#### Work request:
Scan the records below for the line containing "cargo install bootimage" and the line containing "- [ ] Module". Copy both, plus every line between, exactly.

[Start of Attachment]

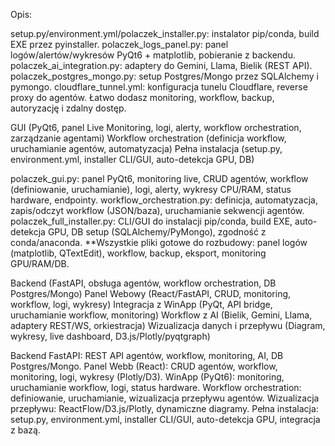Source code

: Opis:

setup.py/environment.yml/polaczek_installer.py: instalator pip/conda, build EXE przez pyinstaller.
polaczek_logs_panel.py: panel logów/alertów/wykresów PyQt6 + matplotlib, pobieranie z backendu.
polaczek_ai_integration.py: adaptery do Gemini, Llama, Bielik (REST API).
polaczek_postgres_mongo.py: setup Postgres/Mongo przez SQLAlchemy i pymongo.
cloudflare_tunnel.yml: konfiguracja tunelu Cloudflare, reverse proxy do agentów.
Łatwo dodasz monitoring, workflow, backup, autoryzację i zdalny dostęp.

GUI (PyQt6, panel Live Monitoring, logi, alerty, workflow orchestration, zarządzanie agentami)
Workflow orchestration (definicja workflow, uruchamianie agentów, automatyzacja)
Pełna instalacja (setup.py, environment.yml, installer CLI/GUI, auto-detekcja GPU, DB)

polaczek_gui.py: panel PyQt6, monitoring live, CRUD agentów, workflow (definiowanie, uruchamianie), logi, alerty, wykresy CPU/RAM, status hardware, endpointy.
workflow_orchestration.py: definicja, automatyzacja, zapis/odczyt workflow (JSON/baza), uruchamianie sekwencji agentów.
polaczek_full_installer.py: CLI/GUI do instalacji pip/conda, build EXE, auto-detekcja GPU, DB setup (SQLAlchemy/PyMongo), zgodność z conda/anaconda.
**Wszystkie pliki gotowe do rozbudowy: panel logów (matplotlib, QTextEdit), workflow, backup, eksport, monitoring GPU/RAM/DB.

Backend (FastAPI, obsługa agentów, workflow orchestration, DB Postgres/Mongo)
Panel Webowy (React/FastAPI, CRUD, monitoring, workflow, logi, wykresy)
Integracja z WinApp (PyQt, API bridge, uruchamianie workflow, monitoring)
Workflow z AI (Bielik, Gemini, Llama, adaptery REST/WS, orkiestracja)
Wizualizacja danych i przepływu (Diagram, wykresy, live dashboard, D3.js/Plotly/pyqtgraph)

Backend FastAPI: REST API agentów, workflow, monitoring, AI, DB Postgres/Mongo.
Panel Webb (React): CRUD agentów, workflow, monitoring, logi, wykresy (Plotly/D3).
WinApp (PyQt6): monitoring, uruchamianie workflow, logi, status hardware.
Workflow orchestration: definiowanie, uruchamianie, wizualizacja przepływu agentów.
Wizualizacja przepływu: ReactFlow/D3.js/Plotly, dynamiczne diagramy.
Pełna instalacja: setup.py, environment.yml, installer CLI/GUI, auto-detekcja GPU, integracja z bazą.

[End of Attachment]
[Start of Attachment]

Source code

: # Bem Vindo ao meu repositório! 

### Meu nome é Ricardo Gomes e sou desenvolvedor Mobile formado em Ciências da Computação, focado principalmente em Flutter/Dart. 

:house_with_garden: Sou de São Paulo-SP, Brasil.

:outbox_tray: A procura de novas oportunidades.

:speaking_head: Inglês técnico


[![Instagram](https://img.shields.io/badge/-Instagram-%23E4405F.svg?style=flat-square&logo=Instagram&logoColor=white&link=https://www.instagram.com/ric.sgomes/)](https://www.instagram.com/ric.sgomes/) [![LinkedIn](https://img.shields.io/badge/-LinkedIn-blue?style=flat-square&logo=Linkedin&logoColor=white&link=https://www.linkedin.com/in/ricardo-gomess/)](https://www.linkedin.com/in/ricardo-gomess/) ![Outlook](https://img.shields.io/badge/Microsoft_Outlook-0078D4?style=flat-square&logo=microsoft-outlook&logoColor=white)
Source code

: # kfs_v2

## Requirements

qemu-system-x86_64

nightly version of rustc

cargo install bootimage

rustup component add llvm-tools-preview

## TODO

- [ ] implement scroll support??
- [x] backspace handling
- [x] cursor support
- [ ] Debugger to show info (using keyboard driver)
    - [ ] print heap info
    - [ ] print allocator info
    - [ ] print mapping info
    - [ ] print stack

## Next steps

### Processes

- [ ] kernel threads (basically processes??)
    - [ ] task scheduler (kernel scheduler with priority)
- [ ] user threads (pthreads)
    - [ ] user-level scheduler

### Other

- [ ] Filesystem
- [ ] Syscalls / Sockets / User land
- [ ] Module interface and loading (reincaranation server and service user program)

[End of Attachment]

#### Output:
cargo install bootimage

rustup component add llvm-tools-preview

## TODO

- [ ] implement scroll support??
- [x] backspace handling
- [x] cursor support
- [ ] Debugger to show info (using keyboard driver)
    - [ ] print heap info
    - [ ] print allocator info
    - [ ] print mapping info
    - [ ] print stack

## Next steps

### Processes

- [ ] kernel threads (basically processes??)
    - [ ] task scheduler (kernel scheduler with priority)
- [ ] user threads (pthreads)
    - [ ] user-level scheduler

### Other

- [ ] Filesystem
- [ ] Syscalls / Sockets / User land
- [ ] Module interface and loading (reincaranation server and service user program)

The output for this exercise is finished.